Rien que son regard réussit à me rendre fou, je sens mon cœur s'emballer immédiatement, et mes membres trembler. Mais ce n'est pas de peur, c'est d'excitation. Je suis impatient d'en avoir plus, d'avoir plus de Yoongi, de le sentir, entièrement.

C'est comme si j'avais attendu ce moment toute ma vie. Que depuis trop longtemps j'avais besoin de ce contact. Et qu'enfin je pouvais l'avoir.

Pourquoi est ce que j'ai l'impression que le fait d'avoir Yoongi près de moi me permet d'enfin respirer librement ?

Lentement, son visage se rapproche du mien. Il observe mes réactions, de manière prudente, comme s'il cherchait à sonder mes réactions, comme si, à la moindre trace de peur ou d'appréhension que je laisserais paraître, il s'enfuirait, comme un voleur.

Pourtant je n'ai pas peur, loin de là, mais lui ne le sais pas. Il n'est pas dans ma tête, il ne peut pas comprendre cet étrange flot de sentiments contradictoires qui se mélangent dans mon esprit. Il ne peut pas savoir que, malgré le fait que je l'ai repoussé, je ne lui en veux pas, je ne le déteste pas.

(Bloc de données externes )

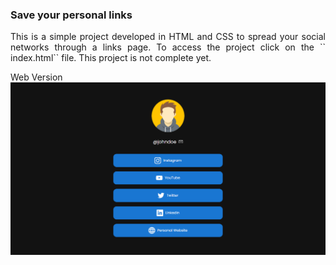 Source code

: ### Save your personal links

<div>
<p align="justify">This is a simple project developed in HTML and CSS to spread your social networks through a links page. To access the project click on the `` index.html`` file. This project is not complete yet.</p>
<div 

## Web Version

<img src="./images/web.png" alt="Web Version"/>
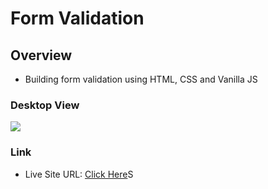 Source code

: # Form Validation

## Overview

- Building form validation using HTML, CSS and Vanilla JS

### Desktop View

![](./images/CaptureDesktopView.PNG)

### Link

- Live Site URL: [Click Here](https://form-validation-vanilla-js.netlify.app/)S
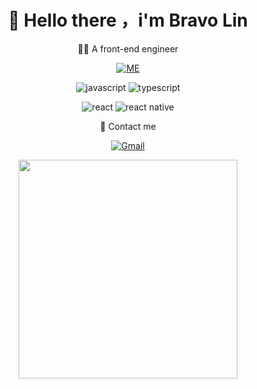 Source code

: <div align='center'>

<h1>
  <b>
 👋 Hello there ，i'm Bravo Lin
  </b>
</h1>

  👨‍💻 A front-end engineer
<br/>

<a href="https://www.bravolin.me">

![ME](https://img.shields.io/badge/website-000000?style=for-the-badge&logo=About.ME&logoColor=white)

</a>

<div align="center">

  ![javascript](https://img.shields.io/badge/javascript-F7DF1E?logo=javascript&logoColor=222222&style=for-the-badge)
  ![typescript](https://img.shields.io/badge/typescript-007ACC?logo=typescript&logoColor=ffffff&style=for-the-badge)
  
  ![react](https://img.shields.io/badge/React-20232A?style=for-the-badge&logo=react&logoColor=61DAFB)
  ![react native](https://img.shields.io/badge/React_Native-20232A?style=for-the-badge&logo=react&logoColor=61DAFB)

</div>

  📧 Contact me

<a href="mailto:bravolin9527@gmail.com.com">![Gmail](https://img.shields.io/badge/Gmail-bravolin9527@gmail.com-666666?style=for-the-badge&logo=gmail&logoColor=ffffff&labelColor=D14836)

  <a href="#"><img src="https://github-readme-stats.vercel.app/api?username=Bravo-Lin&show_icons=true&count_private=true&theme=dark" width="350"></a>

</a>

</div>

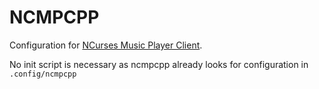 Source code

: # NCMPCPP

Configuration for [NCurses Music Player Client](https://rybczak.net/ncmpcpp/).

No init script is necessary as ncmpcpp already looks for configuration in `.config/ncmpcpp`

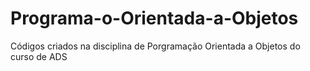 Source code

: # Programa-o-Orientada-a-Objetos
Códigos criados na disciplina de Porgramação Orientada a Objetos do curso de ADS 
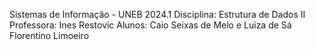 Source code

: Sistemas de Informação - UNEB
2024.1
Disciplina: Estrutura de Dados II
Professora: Ines Restovic
Alunos: Caio Seixas de Melo e Luiza de Sá Florentino Limoeiro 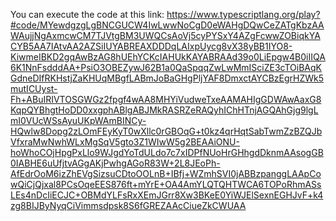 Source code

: You can execute the code at this link: 
https://www.typescriptlang.org/play?#code/MYewdgzgLgBNCGUCW4IwLwwNoCgD0eWAHgDQwCeZATgKbzAAWAujjNgAxmcwCM7TJVtgBM3UWQCsAoVj5cyPYSxY4AZgFcwwZOBiqkYACYB5AA7IAtvAA2AZSiIUYABREAXDDDqLAIxpUycg8vX38yBB1IYO8-KiwmeIBKD2gqAwBzAG8hUEhYCKcIAHUkKAYABRAAd39o0LiEpgw4B0iIIQA6K1NnFsdddAA+PsiO3OBEZywJ62B1a0QaSpqqZwLwMmISciZE3cTOiBAqKGdneDIfRKHstjZaKHUqMBgfLABmJoBaGHgPljYAF8DmxctAYCBzEgrHZWk5mutICUyst-Fh+ABuIRIVTOSGWGz2fpgf4wAA8MHYiVudweTxeAAMAHIgGDWAwAaxG8KqpQYBhgtHoDD0xxgphABlgABJMkRASRZeRAQyhIChHTnjAGQAhGjg9lgLmI0VUcWSsAyuUKpWAmBINCy-HQwlw8Dopg2zLOmFEyKyT0wXllc0rGBOqG+t0kz4qrHqtSabTwmZzBZQJbVfxraMwNwhWLxMgSqV5gto3Z1WIwW5g2BEAAiONU-hoWhoCOjHpgPxLlo9WJgdYoTdULdo7c7xIDPfNUoHrGHhgdDknmAAsogGB0IABHE6uUfjtvAGgAKjPwhgAGoR83W+2L8JEoPh-AfEdrOoM6izZhEVgSizsuCDtoOOLnB+IBfj+WZmhSVI0jABBzpanggLAApCowQiCjQjxal8PCsOqeEES876ft+mYrE+OA4AmYLQTQHTWCA6TOPoRhmASsLEs4nDcIiECJC+OBMdYLFsRxXEmJGrr8Xw3BKeE0YiWJElSexnEGHJvF+k4zg8BIJByNyqCiVimmsdpsk8S6fGREZAAcCiueZkCWUAA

Je ne pourrais pas le détester.

Jamais.

Arrivé à quelques centimètres de mes lèvres, il s'arrête finalement avant de fermer les paupières, puis il soupire. Il essaye de se contrôler, de ne pas refaire le contact. Pourtant il en a envie et moi aussi. Moi aussi j'en crève d'envie. Je veux encore sa bouche contre la mienne. Je veux encore sentir cette chaleur grandir dans mon bas ventre.

Mes mains traînant alors contre mon corps, remontent autour de sa nuque pour l'effleurer. A ce contact, il ouvre immédiatement les paupières en lâchant un lécher grognement. Puis, il me regarde tendrement, comme s'il me demandait la permission d'aller plus loin. Comme s'il avait besoin de mon approbation.

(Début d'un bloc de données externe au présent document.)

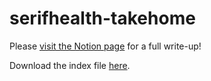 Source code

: # serifhealth-takehome

Please [visit the Notion page](https://watchis.notion.site/Serif-Health-Takehome-Write-Up-8ebd95783c4643c8937ba1f582146491?pvs=4) for a full write-up!

Download the index file [here](https://antm-pt-prod-dataz-nogbd-nophi-us-east1.s3.amazonaws.com/anthem/2024-01-01_anthem_index.json.gz).
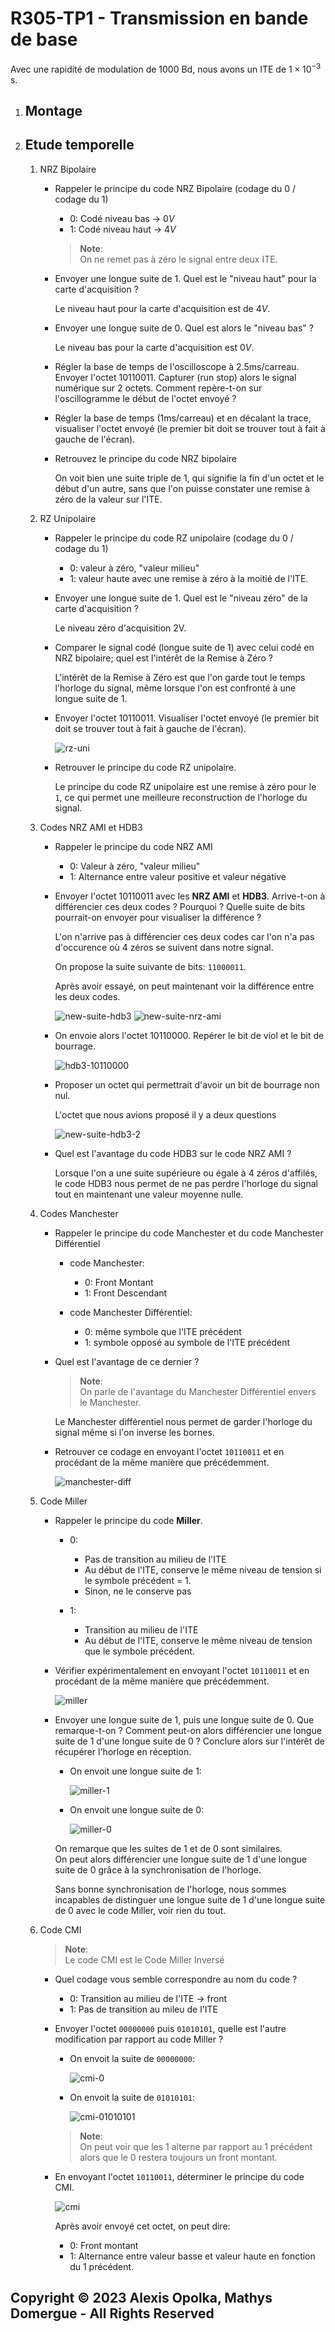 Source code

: # R305-TP1 - Transmission en bande de base

Avec une rapidité de modulation de 1000 Bd, nous avons un ITE de $1\times10^{-3}$ s.

1. ## Montage

2. ## Etude temporelle

   1. NRZ Bipolaire

      - Rappeler le principe du code NRZ Bipolaire (codage du 0 / codage du 1)

        - 0: Codé niveau bas -> $0V$
        - 1: Codé niveau haut -> $4V$

        > **Note**:  
        > On ne remet pas à zéro le signal entre deux ITE.

      - Envoyer une longue suite de 1. Quel est le "niveau haut" pour la carte d'acquisition ?

        Le niveau haut pour la carte d'acquisition est de $4V$.

      - Envoyer une longue suite de 0. Quel est alors le "niveau bas" ?

        Le niveau bas pour la carte d'acquisition est $0V$.

      - Régler la base de temps de l'oscilloscope à 2.5ms/carreau. Envoyer l'octet 10110011. Capturer (run stop) alors le signal numérique sur 2 octets. Comment repère-t-on sur l'oscillogramme le début de l'octet envoyé ?

      - Régler la base de temps (1ms/carreau) et en décalant la trace, visualiser l'octet envoyé (le premier bit doit se trouver tout à fait à gauche de l'écran).

      - Retrouvez le principe du code NRZ bipolaire

        On voit bien une suite triple de 1, qui signifie la fin
        d'un octet et le début d'un autre, sans que l'on puisse
        constater une remise à zéro de la valeur sur l'ITE.

   1. RZ Unipolaire

      - Rappeler le principe du code RZ unipolaire (codage du 0 / codage du 1)

        - 0: valeur à zéro, "valeur milieu"
        - 1: valeur haute avec une remise à zéro à la moitié de l'ITE.

      - Envoyer une longue suite de 1. Quel est le "niveau zéro" de la carte d'acquisition ?

        Le niveau zéro d'acquisition 2V.

      - Comparer le signal codé (longue suite de 1) avec celui codé en NRZ bipolaire; quel est l'intérêt de la Remise à Zéro ?

        L'intérêt de la Remise à Zéro est que l'on garde tout le temps l'horloge du signal, même lorsque l'on est confronté
        à une longue suite de 1.

      - Envoyer l'octet 10110011. Visualiser l'octet envoyé (le premier bit doit se trouver tout à fait à gauche de l'écran).

        ![rz-uni](./src/rz-uni.jpg)

      - Retrouver le principe du code RZ unipolaire.

        Le principe du code RZ unipolaire est une remise à zéro
        pour le `1`, ce qui permet une meilleure reconstruction de l'horloge du signal.

   2. Codes NRZ AMI et HDB3

      - Rappeler le principe du code NRZ AMI

        - 0: Valeur à zéro, "valeur milieu"
        - 1: Alternance entre valeur positive et valeur négative

      - Envoyer l'octet 10110011 avec les **NRZ AMI** et **HDB3**. Arrive-t-on à différencier ces deux codes ? Pourquoi ? Quelle suite de bits pourrait-on envoyer pour visualiser la différence ?

        L'on n'arrive pas à différencier ces deux codes car l'on n'a pas d'occurence où 4 zéros se suivent dans notre signal.

        On propose la suite suivante de bits: `11000011`.

        Après avoir essayé, on peut maintenant voir la différence entre les deux codes.

        ![new-suite-hdb3](./src/new-suite-hd3.jpg)
        ![new-suite-nrz-ami](./src/new-suite-nrz-ami.jpg)

      - On envoie alors l'octet 10110000. Repérer le bit de viol et le bit de bourrage.

        ![hdb3-10110000](./src/hdb3-10110000.jpg)

      - Proposer un octet qui permettrait d'avoir un bit de bourrage non nul.

        L'octet que nous avions proposé il y a deux questions

        ![new-suite-hdb3-2](./src/new-suite-hd3.jpg)

      - Quel est l'avantage du code HDB3 sur le code NRZ AMI ?

        Lorsque l'on a une suite supérieure ou égale à 4 zéros d'affilés, le code HDB3 nous permet de ne pas perdre l'horloge du signal tout en maintenant une valeur moyenne nulle.

   1. Codes Manchester

      - Rappeler le principe du code Manchester et du code Manchester Différentiel

        - code Manchester:

          - 0: Front Montant
          - 1: Front Descendant

        - code Manchester Différentiel:

          - 0: même symbole que l'ITE précédent
          - 1: symbole opposé au symbole de l'ITE précédent

      - Quel est l'avantage de ce dernier ?

        > **Note**:  
        > On parle de l'avantage du Manchester Différentiel envers
        > le Manchester.

        Le Manchester différentiel nous permet de garder l'horloge du signal même si l'on inverse les bornes.

      - Retrouver ce codage en envoyant l'octet `10110011` et en procédant de la même manière que précédemment.

        ![manchester-diff](./src/manchester-diff.jpg)

   1. Code Miller

      - Rappeler le principe du code **Miller**.

        - 0:
          - Pas de transition au milieu de l'ITE
          - Au début de l'ITE, conserve le même niveau de tension si le symbole précédent = 1.
          - Sinon, ne le conserve pas

        - 1:
          - Transition au milieu de l'ITE
          - Au début de l'ITE, conserve le même niveau de tension que le symbole précédent.

      - Vérifier expérimentalement en envoyant l'octet `10110011` et en procédant de la même manière que précédemment.

        ![miller](./src/miller.jpg)

      - Envoyer une longue suite de 1, puis une longue suite de 0. Que remarque-t-on ? Comment peut-on alors différencier une longue suite de 1 d'une longue suite de 0 ? Conclure alors sur l'intérêt de récupérer l'horloge en réception.

        - On envoit une longue suite de 1:

          ![miller-1](./src/miller-1.jpg)

        - On envoit une longue suite de 0:

          ![miller-0](./src/miller-0.jpg)

        On remarque que les suites de 1 et de 0 sont similaires.  
        On peut alors différencier une longue suite de 1 d'une longue suite de 0 grâce à la synchronisation de l'horloge.

        Sans bonne synchronisation de l'horloge, nous sommes incapables de distinguer une longue suite de 1 d'une longue suite de 0 avec le code Miller, voir rien du tout.

   1. Code CMI

      > **Note**:  
      > Le code CMI est le Code Miller Inversé

      - Quel codage vous semble correspondre au nom du code ?

        - 0: Transition au milieu de l'ITE -> front
        - 1: Pas de transition au mileu de l'ITE

      - Envoyer l'octet `00000000` puis `01010101`, quelle est l'autre modification par rapport au code Miller ?

        - On envoit la suite de `00000000`:

          ![cmi-0](./src/cmi-0.jpg)

        - On envoit la suite de `01010101`:

          ![cmi-01010101](./src/cmi-01010101.jpg)

        > **Note**:  
        > On peut voir que les 1 alterne par rapport au 1 précédent
        > alors que le 0 restera toujours un front montant.

      - En envoyant l'octet `10110011`, déterminer le principe du code CMI.

        ![cmi](src/cmi.jpg)

        Après avoir envoyé cet octet, on peut dire:

          - 0: Front montant
          - 1: Alternance entre valeur basse et valeur haute en fonction du 1 précédent.

## Copyright &copy; 2023 Alexis Opolka, Mathys Domergue - All Rights Reserved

- Je n'ai pas peur Yoongi.

A ma remarque, son front vient alors se poser contre le mien, et son souffle brûlant s'écrase sur moi.

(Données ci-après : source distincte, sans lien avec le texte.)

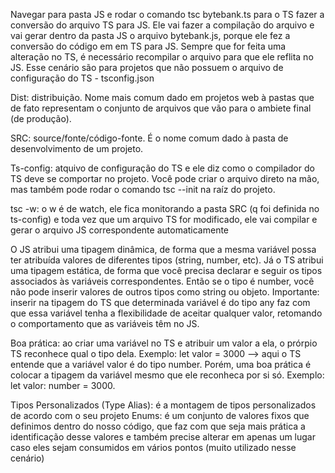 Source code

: Navegar para pasta JS e rodar o comando tsc bytebank.ts para o TS fazer a conversão do arquivo TS para JS.
Ele vai fazer a compilação do arquivo e vai gerar dentro da pasta JS o arquivo bytebank.js, porque ele fez a conversão do código em em TS para JS.
Sempre que for feita uma alteração no TS, é necessário recompilar o arquivo para que ele reflita no JS.
Esse cenário são para projetos que não possuem o arquivo de configuração do TS - tsconfig.json

Dist: distribuição. Nome mais comum dado em projetos web à pastas que de fato representam o conjunto de arquivos que vão para o ambiete final (de produção).

SRC: source/fonte/código-fonte. É o nome comum dado à pasta de desenvolvimento de um projeto.

Ts-config: atquivo de configuração do TS e ele diz como o compilador do TS deve se comportar no projeto. Você pode criar o arquivo direto na mão, mas também pode rodar o comando tsc --init na raíz do projeto.

tsc -w: o w é de watch, ele fica monitorando a pasta SRC (q foi definida no ts-config) e toda vez que um arquivo TS for modificado, ele vai compilar e gerar o arquivo JS correspondente automaticamente

O JS atribui uma tipagem dinâmica, de forma que a mesma variável possa ter atribuída valores de diferentes tipos (string, number, etc). Já o TS atribui uma tipagem estática, de forma que você precisa declarar e seguir os tipos associados às variáveis correspondentes. Então se o tipo é number, você não pode inserir valores de outros tipos como string ou objeto.
Importante: inserir na tipagem do TS que determinada variável é do tipo any faz com que essa variável tenha a flexibilidade de aceitar qualquer valor, retomando o comportamento que as variáveis têm no JS.

Boa prática: ao criar uma variável no TS e atribuir um valor a ela, o prórpio TS reconhece qual o tipo dela. Exemplo: let valor = 3000 --> aqui o TS entende que a variável valor é do tipo number. Porém, uma boa prática é colocar a tipagem da variável mesmo que ele reconheca por si só. Exemplo: let valor: number = 3000.

Tipos Personalizados (Type Alias): é a montagem de tipos personalizados de acordo com o seu projeto
Enums: é um conjunto de valores fixos que definimos dentro do nosso código, que faz com que seja mais prática a identificação desse valores e também precise alterar em apenas um lugar caso eles sejam consumidos em vários pontos (muito utilizado nesse cenário)
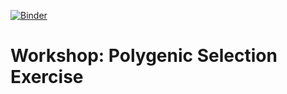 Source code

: [![Binder](https://mybinder.org/badge.svg)](https://mybinder.org/v2/gh/xinyli/HVD_polygenic_selection/main)

# Workshop: Polygenic Selection Exercise
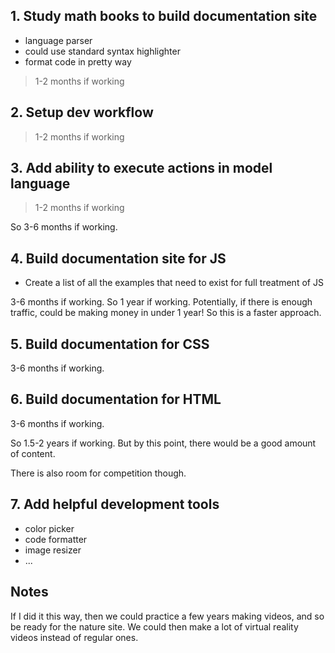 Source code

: 
## 1. Study math books to build documentation site

- language parser
- could use standard syntax highlighter
- format code in pretty way

> 1-2 months if working

## 2. Setup dev workflow

> 1-2 months if working

## 3. Add ability to execute actions in model language

> 1-2 months if working

So 3-6 months if working.

## 4. Build documentation site for JS

- Create a list of all the examples that need to exist for full treatment of JS

3-6 months if working. So 1 year if working. Potentially, if there is enough traffic, could be making money in under 1 year! So this is a faster approach.

## 5. Build documentation for CSS

3-6 months if working.

## 6. Build documentation for HTML

3-6 months if working.

So 1.5-2 years if working. But by this point, there would be a good amount of content.

There is also room for competition though.

## 7. Add helpful development tools

- color picker
- code formatter
- image resizer
- ...

## Notes

If I did it this way, then we could practice a few years making videos, and so be ready for the nature site. We could then make a lot of virtual reality videos instead of regular ones.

- Mais tu ne comprends pas non plus pourquoi tu n'as pas peur. Ce n'est pas logique, tu le sais n'est ce pas ?

Ses doigts viennent alors caresser ma joue, essuyant au passage les dernières traces de larmes qu'il restait, alors que je me contente de froncer légèrement les sourcil, conscient que sa remarque avait une portée que je n'arrive pas à saisir.

- Qu'est ce que tu sais ?

Aussitôt, et comme pour effacer, ma question, ses lèvres viennent se poser rapidement sur les miennes avant de se retirer.

- Je suis désolé Jungkook, je n'ai pas le droit.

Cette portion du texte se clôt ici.